Eugenio se quedó mudo, pasmado. No podía comprender cómo su estancia allí, alejado de la profesora, podía resultar escandalosa y pudiera dar materia a comentarios maliciosos. Pero el firme propósito de la profesora de que abandonase la casa que había sido el círculo donde había transcurrido toda su vida, en la que vivían sus amigos, el solo pensamiento de separarse de sus flores adoradas, a las que dedicaba tantos cuidados, le dominó por completo, con intensa fuerza. Eugenio pertenecía a esa clase de hombres sencillos a los que les basta y hace feliz un pequeño círculo, interesado en la ciencia y en el arte, y que se ocupan sólo de los bellos objetivos que dominan su espíritu; era de aquellos a los que un reino pequeño, en el que se encuentra a gusto, le parecía un oasis fructífero, en medio de los inmensos y estériles desiertos, que así le parecía el resto de la existencia, y a los que no se atrevía siquiera a penetrar considerándolos peligrosos.

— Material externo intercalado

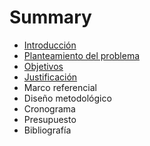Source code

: # Summary

* [Introducción](CONTENIDO/INTRODUCCION.md)
* [Planteamiento del problema](CONTENIDO/PLANTEAMIENTO_DEL_PROBLEMA.md)
* [Objetivos](CONTENIDO/OBJETIVOS.md)
* [Justificación](CONTENIDO/JUSTIFICACION.md)
* Marco referencial
* Diseño metodológico
* Cronograma
* Presupuesto
* Bibliografía

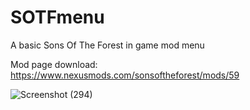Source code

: # SOTFmenu
 A basic Sons Of The Forest in game mod menu
 
 Mod page download: https://www.nexusmods.com/sonsoftheforest/mods/59
 
 ![Screenshot (294)](https://user-images.githubusercontent.com/124681710/234573102-dcf39d58-afc2-4921-b698-1f5a7a9c53c7.png)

Es bien sabido que esta clase de hombres, en cierto modo, por su manera de pensar, siempre permanecen como si fueran niños, que son como incapaces y torpes, y aunque aparecen envueltos en el manto rígido de cierta mezquina pedantería, con que les cubre la ciencia, en el fondo parecen egoístas e insensibles. No faltan las burlas que se permite la incomprensión, segura siempre de una fácil victoria. Pero en lo más íntimo de tales hombres arde la santa llama de un conocimiento superior: permanecen ajenos al torbellino tan atractivo del mundo, y la obra a la que se dan con total entusiasmo y entrega es el medio de que se valen para acercarse al eterno poder de la existencia, y su vida silenciosa e inofensiva es un continuo servicio en el eterno templo del Espíritu Universal. Así era Eugenio.

Cuando Eugenio salió de su aturdimiento y recuperó la palabra, afirmó con energía que no temía nada, y que como se viese obligado a abandonar la casa de la profesora, su carrera habría terminado; porque arrojado de su verdadero hogar, jamás podría trabajar en paz y con tranquilidad. Juró a la profesora con las expresiones más conmovedoras, que si no le admitía como hijo, no le echase a los yermos desolados, pues eso le parecerían otros lugares.

La profesora pareció esforzarse en buscar una solución.

—Eugenio —dijo, finalmente—, hay un medio para que podamos quedarnos en casa tal como estáis ahora. ¡Sed mi esposo!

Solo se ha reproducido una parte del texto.